**TASK INSTRUCTIONS**
Produce an exact copy of the lines from the line containing "the legal rights to contribute." through the last line of the listing below, both ends included, and nothing else.

**RAW DATA**
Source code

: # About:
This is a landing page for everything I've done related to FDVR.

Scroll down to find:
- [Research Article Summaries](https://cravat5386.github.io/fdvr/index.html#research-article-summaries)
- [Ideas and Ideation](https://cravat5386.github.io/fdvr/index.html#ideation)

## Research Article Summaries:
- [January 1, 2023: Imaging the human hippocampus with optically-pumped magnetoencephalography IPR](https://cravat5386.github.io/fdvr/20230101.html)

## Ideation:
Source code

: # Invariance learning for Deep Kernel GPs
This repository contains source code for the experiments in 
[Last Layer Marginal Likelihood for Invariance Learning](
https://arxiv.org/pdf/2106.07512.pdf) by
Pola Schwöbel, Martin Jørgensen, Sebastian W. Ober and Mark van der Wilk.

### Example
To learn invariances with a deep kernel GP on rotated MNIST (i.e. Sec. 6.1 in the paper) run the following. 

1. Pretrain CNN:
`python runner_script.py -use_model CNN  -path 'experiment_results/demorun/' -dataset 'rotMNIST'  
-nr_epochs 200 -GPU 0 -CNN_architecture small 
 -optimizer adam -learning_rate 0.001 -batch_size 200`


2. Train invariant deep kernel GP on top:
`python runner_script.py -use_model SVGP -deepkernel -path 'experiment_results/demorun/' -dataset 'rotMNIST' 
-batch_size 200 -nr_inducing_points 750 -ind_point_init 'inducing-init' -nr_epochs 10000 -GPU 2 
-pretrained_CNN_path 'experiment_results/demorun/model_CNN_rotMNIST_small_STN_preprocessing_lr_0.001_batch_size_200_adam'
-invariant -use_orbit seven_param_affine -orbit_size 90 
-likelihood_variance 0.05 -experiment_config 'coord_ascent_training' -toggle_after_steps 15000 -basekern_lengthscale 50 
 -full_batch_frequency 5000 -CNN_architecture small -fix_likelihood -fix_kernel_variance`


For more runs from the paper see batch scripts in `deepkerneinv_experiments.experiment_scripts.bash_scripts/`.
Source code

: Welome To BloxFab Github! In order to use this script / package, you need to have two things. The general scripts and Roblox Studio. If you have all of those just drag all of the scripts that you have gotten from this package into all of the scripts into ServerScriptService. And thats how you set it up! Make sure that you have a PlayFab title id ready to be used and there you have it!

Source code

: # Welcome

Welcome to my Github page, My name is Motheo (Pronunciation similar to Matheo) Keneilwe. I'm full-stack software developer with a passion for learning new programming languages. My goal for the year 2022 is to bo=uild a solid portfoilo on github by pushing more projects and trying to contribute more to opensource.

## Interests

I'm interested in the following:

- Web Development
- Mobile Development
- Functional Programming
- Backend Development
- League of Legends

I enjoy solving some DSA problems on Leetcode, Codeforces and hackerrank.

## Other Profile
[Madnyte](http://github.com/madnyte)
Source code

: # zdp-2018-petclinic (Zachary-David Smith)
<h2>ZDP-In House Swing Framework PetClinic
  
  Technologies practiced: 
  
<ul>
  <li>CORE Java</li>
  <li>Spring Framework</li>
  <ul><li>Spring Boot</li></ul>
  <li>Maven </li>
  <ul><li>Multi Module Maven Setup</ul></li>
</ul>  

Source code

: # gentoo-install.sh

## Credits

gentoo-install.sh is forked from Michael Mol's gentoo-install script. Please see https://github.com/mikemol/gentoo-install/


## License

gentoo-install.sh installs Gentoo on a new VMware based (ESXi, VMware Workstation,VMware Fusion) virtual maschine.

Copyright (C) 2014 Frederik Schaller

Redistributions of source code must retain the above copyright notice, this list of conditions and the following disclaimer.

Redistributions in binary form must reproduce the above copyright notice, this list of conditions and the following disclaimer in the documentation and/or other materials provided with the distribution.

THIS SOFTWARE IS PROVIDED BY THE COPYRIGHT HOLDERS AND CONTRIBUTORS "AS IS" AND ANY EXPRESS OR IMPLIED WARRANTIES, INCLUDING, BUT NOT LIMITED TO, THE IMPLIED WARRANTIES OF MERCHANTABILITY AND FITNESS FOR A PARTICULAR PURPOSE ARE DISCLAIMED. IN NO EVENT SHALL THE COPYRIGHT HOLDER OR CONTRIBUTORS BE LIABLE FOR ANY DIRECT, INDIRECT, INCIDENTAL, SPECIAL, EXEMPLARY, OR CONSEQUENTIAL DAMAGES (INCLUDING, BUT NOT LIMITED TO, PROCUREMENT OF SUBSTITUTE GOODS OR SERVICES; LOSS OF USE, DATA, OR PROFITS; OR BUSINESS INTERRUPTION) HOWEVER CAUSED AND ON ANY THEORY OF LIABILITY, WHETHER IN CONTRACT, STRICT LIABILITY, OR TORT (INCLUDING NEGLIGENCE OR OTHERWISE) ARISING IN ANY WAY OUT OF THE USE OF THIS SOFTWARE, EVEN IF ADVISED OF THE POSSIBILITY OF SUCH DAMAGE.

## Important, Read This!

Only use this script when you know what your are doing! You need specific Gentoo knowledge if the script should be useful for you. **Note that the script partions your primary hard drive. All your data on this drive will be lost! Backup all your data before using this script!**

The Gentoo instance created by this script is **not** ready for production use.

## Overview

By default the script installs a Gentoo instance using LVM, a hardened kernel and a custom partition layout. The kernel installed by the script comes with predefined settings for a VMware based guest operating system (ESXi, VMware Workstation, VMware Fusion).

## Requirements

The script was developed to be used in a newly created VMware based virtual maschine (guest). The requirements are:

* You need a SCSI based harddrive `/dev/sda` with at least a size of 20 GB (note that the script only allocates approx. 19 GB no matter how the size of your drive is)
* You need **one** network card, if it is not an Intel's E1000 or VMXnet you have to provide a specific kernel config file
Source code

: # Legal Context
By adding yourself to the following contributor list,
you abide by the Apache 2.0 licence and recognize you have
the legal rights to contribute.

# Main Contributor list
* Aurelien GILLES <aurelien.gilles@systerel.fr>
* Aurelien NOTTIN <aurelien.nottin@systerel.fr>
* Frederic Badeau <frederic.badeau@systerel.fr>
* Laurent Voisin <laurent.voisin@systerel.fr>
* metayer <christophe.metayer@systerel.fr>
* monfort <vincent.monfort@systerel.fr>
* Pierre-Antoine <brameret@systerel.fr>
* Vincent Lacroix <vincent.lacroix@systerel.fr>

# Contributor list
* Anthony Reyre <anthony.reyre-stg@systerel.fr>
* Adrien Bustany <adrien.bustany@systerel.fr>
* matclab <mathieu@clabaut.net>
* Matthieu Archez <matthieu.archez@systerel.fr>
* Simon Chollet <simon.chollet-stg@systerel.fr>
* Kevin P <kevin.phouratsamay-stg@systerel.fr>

**RESPONSE TO THIS EXERCISE**
the legal rights to contribute.

# Main Contributor list
* Aurelien GILLES <aurelien.gilles@systerel.fr>
* Aurelien NOTTIN <aurelien.nottin@systerel.fr>
* Frederic Badeau <frederic.badeau@systerel.fr>
* Laurent Voisin <laurent.voisin@systerel.fr>
* metayer <christophe.metayer@systerel.fr>
* monfort <vincent.monfort@systerel.fr>
* Pierre-Antoine <brameret@systerel.fr>
* Vincent Lacroix <vincent.lacroix@systerel.fr>

# Contributor list
* Anthony Reyre <anthony.reyre-stg@systerel.fr>
* Adrien Bustany <adrien.bustany@systerel.fr>
* matclab <mathieu@clabaut.net>
* Matthieu Archez <matthieu.archez@systerel.fr>
* Simon Chollet <simon.chollet-stg@systerel.fr>
* Kevin P <kevin.phouratsamay-stg@systerel.fr>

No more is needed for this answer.